* **Directions for this task**
Transcribe exactly each line of the entries, from the opening line to the line with "## Setting Up GroupDocs.Redaction for Java", with both of those lines included.

====== Input for this task

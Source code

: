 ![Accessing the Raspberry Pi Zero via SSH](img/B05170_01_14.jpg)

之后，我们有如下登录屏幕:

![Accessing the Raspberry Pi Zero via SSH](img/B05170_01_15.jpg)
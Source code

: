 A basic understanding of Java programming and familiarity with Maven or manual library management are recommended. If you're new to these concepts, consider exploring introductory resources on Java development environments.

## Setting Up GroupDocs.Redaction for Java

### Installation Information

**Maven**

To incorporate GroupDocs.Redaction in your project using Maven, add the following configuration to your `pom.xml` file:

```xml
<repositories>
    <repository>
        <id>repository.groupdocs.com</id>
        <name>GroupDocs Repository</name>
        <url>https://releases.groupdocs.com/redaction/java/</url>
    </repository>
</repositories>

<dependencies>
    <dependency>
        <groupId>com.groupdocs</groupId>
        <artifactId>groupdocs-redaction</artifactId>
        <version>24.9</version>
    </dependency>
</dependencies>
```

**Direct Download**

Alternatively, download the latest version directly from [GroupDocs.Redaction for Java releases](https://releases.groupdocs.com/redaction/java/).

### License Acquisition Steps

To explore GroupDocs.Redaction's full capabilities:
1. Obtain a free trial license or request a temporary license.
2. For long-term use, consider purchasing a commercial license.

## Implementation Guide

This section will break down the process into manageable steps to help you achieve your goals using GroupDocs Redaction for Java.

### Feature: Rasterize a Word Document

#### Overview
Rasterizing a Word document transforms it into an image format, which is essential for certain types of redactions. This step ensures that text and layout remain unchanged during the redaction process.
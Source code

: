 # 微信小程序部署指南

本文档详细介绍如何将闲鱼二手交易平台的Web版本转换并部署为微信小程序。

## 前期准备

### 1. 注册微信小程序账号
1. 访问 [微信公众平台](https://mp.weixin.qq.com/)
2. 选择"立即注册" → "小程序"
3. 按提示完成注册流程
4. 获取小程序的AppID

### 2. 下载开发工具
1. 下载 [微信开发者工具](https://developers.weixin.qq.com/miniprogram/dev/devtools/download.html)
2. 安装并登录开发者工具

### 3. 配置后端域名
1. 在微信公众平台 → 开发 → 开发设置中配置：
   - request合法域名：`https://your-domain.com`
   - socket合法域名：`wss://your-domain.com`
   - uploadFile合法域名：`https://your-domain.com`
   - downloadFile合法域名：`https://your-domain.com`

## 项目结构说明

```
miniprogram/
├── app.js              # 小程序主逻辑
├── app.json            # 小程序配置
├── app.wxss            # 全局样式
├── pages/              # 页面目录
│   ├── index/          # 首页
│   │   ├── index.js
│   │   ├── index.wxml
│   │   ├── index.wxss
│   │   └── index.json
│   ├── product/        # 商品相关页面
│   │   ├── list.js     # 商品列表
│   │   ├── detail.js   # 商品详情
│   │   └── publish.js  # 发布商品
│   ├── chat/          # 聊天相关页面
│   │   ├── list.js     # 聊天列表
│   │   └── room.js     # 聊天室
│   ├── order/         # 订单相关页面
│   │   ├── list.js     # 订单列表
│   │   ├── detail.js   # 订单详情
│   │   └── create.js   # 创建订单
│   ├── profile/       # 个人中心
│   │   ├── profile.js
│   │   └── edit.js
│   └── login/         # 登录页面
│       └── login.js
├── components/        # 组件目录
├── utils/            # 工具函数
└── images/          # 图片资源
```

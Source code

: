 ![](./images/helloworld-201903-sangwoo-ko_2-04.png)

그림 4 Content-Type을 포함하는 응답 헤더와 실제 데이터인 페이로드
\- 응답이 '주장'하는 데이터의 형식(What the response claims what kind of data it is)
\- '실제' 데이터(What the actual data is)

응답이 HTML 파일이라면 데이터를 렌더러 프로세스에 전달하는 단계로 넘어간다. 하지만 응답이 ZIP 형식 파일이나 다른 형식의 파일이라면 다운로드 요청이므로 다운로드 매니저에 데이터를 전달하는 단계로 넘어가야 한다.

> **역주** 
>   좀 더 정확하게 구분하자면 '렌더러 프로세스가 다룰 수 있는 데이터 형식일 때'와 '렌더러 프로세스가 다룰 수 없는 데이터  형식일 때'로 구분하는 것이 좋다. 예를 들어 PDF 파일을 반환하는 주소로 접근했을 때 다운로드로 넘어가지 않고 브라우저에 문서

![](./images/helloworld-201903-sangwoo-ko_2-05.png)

============

* **Solution for this exercise**
Source code

: ![Accessing the Raspberry Pi Zero via SSH](img/B05170_01_14.jpg)

之后，我们有如下登录屏幕:

![Accessing the Raspberry Pi Zero via SSH](img/B05170_01_15.jpg)
Source code

: A basic understanding of Java programming and familiarity with Maven or manual library management are recommended. If you're new to these concepts, consider exploring introductory resources on Java development environments.

## Setting Up GroupDocs.Redaction for Java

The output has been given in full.